● **YOUR GOAL**
Your answer should be the lines from the start of the records through the line with "### Data Sovereignty", copied word for word.

● **EXERCISE MATERIAL**
▼▼▼

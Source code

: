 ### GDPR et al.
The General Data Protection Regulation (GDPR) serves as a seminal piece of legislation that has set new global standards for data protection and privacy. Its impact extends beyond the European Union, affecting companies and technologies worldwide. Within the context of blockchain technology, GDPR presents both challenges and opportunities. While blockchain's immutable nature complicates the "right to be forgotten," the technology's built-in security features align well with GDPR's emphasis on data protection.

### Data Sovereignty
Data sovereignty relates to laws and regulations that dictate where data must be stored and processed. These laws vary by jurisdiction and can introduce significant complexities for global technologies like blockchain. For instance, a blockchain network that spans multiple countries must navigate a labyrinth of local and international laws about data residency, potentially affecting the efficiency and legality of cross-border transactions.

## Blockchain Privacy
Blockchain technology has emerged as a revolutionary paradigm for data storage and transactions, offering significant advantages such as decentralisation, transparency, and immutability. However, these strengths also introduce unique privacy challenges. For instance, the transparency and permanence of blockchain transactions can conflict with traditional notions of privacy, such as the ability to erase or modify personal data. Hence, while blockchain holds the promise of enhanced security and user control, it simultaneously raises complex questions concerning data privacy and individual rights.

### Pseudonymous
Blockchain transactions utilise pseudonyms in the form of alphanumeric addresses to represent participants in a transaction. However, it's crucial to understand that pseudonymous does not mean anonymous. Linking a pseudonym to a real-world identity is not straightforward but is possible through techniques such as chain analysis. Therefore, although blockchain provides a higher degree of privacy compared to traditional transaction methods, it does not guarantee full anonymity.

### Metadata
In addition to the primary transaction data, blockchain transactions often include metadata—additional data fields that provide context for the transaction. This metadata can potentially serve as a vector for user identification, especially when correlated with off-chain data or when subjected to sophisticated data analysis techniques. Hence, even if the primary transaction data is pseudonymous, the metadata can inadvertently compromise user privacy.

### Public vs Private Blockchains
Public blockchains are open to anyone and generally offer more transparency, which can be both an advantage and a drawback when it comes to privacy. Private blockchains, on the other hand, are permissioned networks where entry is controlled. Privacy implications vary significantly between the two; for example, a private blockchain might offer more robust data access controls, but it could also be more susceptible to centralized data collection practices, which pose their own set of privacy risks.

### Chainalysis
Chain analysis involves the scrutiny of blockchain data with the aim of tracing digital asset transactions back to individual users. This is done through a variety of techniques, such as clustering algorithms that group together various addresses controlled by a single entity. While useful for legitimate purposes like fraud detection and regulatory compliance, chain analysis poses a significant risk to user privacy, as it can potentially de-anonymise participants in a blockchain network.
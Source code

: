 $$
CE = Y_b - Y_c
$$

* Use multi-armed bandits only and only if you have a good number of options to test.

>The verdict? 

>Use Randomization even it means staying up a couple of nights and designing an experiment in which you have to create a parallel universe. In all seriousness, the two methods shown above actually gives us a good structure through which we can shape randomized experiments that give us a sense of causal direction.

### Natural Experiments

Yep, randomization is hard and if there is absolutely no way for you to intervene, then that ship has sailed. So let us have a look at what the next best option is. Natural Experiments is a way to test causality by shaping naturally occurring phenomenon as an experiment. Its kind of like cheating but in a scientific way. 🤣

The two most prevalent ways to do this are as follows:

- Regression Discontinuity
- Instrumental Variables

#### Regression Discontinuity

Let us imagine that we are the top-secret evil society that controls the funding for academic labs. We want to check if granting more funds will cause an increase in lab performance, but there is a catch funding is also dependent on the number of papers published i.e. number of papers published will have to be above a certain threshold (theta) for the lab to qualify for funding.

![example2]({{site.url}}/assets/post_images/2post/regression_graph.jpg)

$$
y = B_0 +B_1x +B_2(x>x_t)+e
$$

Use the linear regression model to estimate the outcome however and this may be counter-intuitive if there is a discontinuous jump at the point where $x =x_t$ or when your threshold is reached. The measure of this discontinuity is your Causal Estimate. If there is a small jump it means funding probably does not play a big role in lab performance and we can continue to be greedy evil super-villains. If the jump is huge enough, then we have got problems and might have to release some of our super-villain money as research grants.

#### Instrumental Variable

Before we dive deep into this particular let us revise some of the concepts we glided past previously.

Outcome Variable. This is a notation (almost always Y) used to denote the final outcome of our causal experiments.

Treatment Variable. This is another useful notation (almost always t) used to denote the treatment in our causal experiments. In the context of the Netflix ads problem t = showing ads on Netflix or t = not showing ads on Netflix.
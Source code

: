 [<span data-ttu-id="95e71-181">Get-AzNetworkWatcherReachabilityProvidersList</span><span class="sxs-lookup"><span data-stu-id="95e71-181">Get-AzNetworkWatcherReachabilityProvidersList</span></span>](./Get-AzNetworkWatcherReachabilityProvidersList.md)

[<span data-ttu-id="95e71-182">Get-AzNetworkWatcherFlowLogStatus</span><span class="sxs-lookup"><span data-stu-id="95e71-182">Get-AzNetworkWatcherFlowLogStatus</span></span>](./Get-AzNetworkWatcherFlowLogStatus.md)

▲▲▲

● **RESPONSE**
Source code

: ### GDPR et al.
The General Data Protection Regulation (GDPR) serves as a seminal piece of legislation that has set new global standards for data protection and privacy. Its impact extends beyond the European Union, affecting companies and technologies worldwide. Within the context of blockchain technology, GDPR presents both challenges and opportunities. While blockchain's immutable nature complicates the "right to be forgotten," the technology's built-in security features align well with GDPR's emphasis on data protection.

### Data Sovereignty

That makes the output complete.